The Separation Of Services And Redistribution

PD writes:


Something I've noticed lately is that progressive pundits love to cite polls that show that entitlements are extremely popular. I can't understand why we should consider any of these polls as constructive or relevant to the health care debate. If you look at the figures for the average benefit received vs taxes paid, a majority of Americans are net winners here. Is it surprising to anyone that people are strongly in favor of this?


This debate should be about the most economically efficient method of delivering health care to the greatest number of Americans. Part of that debate will involve determining a level of progressive taxation that is not economically distortive or morally reprehensible. While I personally think that the rich can absorb higher taxes without violating those concerns, surely even the most liberal among us would agree that at some point, higher marginal tax rates on the rich become "unfair". People who focus on the fact that free shit is popular are not helping anyone.

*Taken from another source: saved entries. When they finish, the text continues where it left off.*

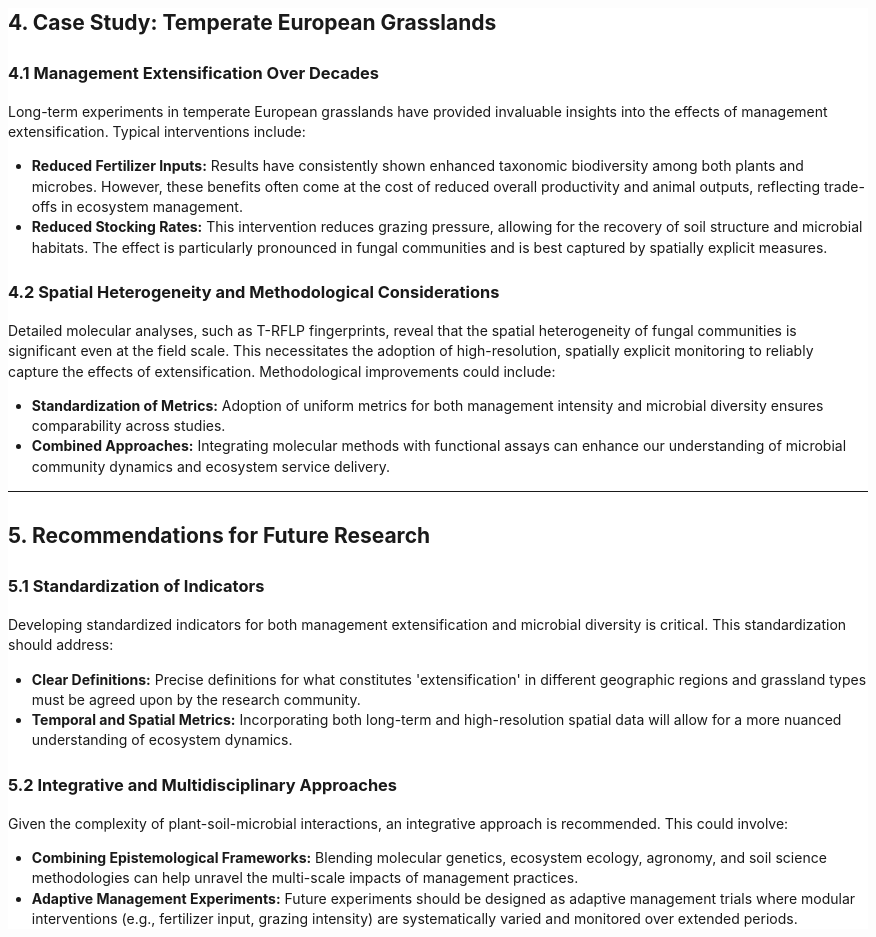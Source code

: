 
## 4. Case Study: Temperate European Grasslands

### 4.1 Management Extensification Over Decades

Long-term experiments in temperate European grasslands have provided invaluable insights into the effects of management extensification. Typical interventions include:

- **Reduced Fertilizer Inputs:** Results have consistently shown enhanced taxonomic biodiversity among both plants and microbes. However, these benefits often come at the cost of reduced overall productivity and animal outputs, reflecting trade-offs in ecosystem management.
- **Reduced Stocking Rates:** This intervention reduces grazing pressure, allowing for the recovery of soil structure and microbial habitats. The effect is particularly pronounced in fungal communities and is best captured by spatially explicit measures.

### 4.2 Spatial Heterogeneity and Methodological Considerations

Detailed molecular analyses, such as T-RFLP fingerprints, reveal that the spatial heterogeneity of fungal communities is significant even at the field scale. This necessitates the adoption of high-resolution, spatially explicit monitoring to reliably capture the effects of extensification. Methodological improvements could include:

- **Standardization of Metrics:** Adoption of uniform metrics for both management intensity and microbial diversity ensures comparability across studies.
- **Combined Approaches:** Integrating molecular methods with functional assays can enhance our understanding of microbial community dynamics and ecosystem service delivery.

---

## 5. Recommendations for Future Research

### 5.1 Standardization of Indicators

Developing standardized indicators for both management extensification and microbial diversity is critical. This standardization should address:

- **Clear Definitions:** Precise definitions for what constitutes 'extensification' in different geographic regions and grassland types must be agreed upon by the research community.
- **Temporal and Spatial Metrics:** Incorporating both long-term and high-resolution spatial data will allow for a more nuanced understanding of ecosystem dynamics.

### 5.2 Integrative and Multidisciplinary Approaches

Given the complexity of plant-soil-microbial interactions, an integrative approach is recommended. This could involve:

- **Combining Epistemological Frameworks:** Blending molecular genetics, ecosystem ecology, agronomy, and soil science methodologies can help unravel the multi-scale impacts of management practices.
- **Adaptive Management Experiments:** Future experiments should be designed as adaptive management trials where modular interventions (e.g., fertilizer input, grazing intensity) are systematically varied and monitored over extended periods.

Well, look, people cite polls in part because of disputes about political strategy. I also think it's a mistake to think about Medicare primarily in terms of rich versus poor. The main redistributive issue with Medicare is from the past to the present, or from the present to the future.


But here's where I think this guy is correct. There's a very strong economic argument in favor of single payer health insurance—such insurance has a maximally efficient risk pool, evades adverse selection problems, and has very low administrative costs. There's also a very strong argument (based on the declining marginal utility of money) in favor of redistribution of economic resources away from those who have a lot of it to those who have little. But these are logically separate issues. If you believe in single-payer health insurance as an efficient way of organizing insurance markets (as I do), then you should still think it's a good deal for people even if financed through a broad regressive tax like a VAT (which I do). Then you have to think to yourself, "how generous should the single-payer program be" knowing that a more generous program means a higher VAT rate. And in general, if I were dictator this is how we'd pay for public services—with broad-based taxes so that it's clear that the point of public services is to deliver good value for the money we pay.


Then as a separate matter you'd have a progressive tax whose purpose is to finance cash transfers to people in need of financial assistance.


The current system leads rich people to be irrationally hostile to public services since they see dismantling the state as the key to getting their taxes cut. Simultaneously, it encourages too many egalitarians to think of public services as redistributive programs whose purpose is to deliver high living standards to service providers rather than high-quality services to the public.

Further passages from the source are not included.